Icemakers have been a pioneer company in the winter test region in Sweden for over 50 years. Today, we are a globally leading winter land and lake track constructor and -operator for automotive testing. Our experience, expertise, and state-of-the-art infrastructure allow us to consistently deliver the optimal track layouts and surfaces on both land and lake ice, always tailored to our clients’ specific requests.
We thought we’d shed some light on our test track construction process – how our winter test tracks are constructed.

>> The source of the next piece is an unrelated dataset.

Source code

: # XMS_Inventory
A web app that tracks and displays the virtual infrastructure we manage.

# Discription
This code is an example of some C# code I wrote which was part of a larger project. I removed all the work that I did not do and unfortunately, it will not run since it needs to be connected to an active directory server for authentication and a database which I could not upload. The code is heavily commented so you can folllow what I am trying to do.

The winter test track construction process
Winter test tracks are constructed to provide a location where vehicles can be tested in cold weather conditions. There are several steps involved in constructing a winter test track:
- Identify a suitable location: The first step in test track construction is always to identify a suitable location that meets the necessary requirements of the track and the wishes of our clients.
- Clear the land: Once a location has been identified, the next step is to clear the land and prepare it for construction. This may involve removing any vegetation or debris, grading the land, and compacting the soil.

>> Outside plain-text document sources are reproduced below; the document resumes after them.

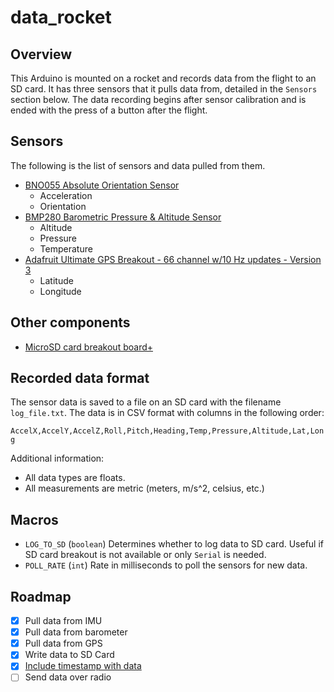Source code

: # data_rocket

## Overview
This Arduino is mounted on a rocket and records data from the flight to an SD card. It has three sensors that it pulls data from, detailed in the `Sensors` section below. The data recording begins after sensor calibration and is ended with the press of a button after the flight.

## Sensors

The following is the list of sensors and data pulled from them.

- [BNO055 Absolute Orientation Sensor](https://www.adafruit.com/product/2472)
  - Acceleration
  - Orientation
- [BMP280 Barometric Pressure & Altitude Sensor](https://www.adafruit.com/product/2651)
  - Altitude
  - Pressure
  - Temperature
- [Adafruit Ultimate GPS Breakout - 66 channel w/10 Hz updates - Version 3](https://www.adafruit.com/product/746)
  - Latitude
  - Longitude

## Other components
- [MicroSD card breakout board+](https://www.adafruit.com/product/254)

## Recorded data format

The sensor data is saved to a file on an SD card with the filename `log_file.txt`. The data is in CSV format with columns in the following order:

`AccelX,AccelY,AccelZ,Roll,Pitch,Heading,Temp,Pressure,Altitude,Lat,Long`

Additional information:
- All data types are floats.
- All measurements are metric (meters, m/s^2, celsius, etc.)

## Macros
- `LOG_TO_SD` (`boolean`)
  Determines whether to log data to SD card. Useful if SD card breakout is not available or only `Serial` is needed.
- `POLL_RATE` (`int`)
  Rate in milliseconds to poll the sensors for new data.

## Roadmap
- [X] Pull data from IMU
- [X] Pull data from barometer
- [X] Pull data from GPS
- [X] Write data to SD Card
- [X] [Include timestamp with data](https://github.com/bqrichards/data_rocket/issues/2)
- [ ] Send data over radio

- Install infrastructure: The next step is to install the necessary infrastructure for the test track. This may include building roads, installing lighting, and setting up any necessary utilities. Depending on the track, it may not always be necessary or possible, such as for lake tracks.
- Create test track surfaces: The final step in constructing a winter test track is to create the various surfaces used for testing. This may involve paving roads, creating off-road surfaces, and installing snow-making equipment.
Overall, the test track construction process is a fairly straightforward process that requires careful planning and attention to detail in order to ensure that the track meets the necessary requirements and can provide reliable test tracks for our clients.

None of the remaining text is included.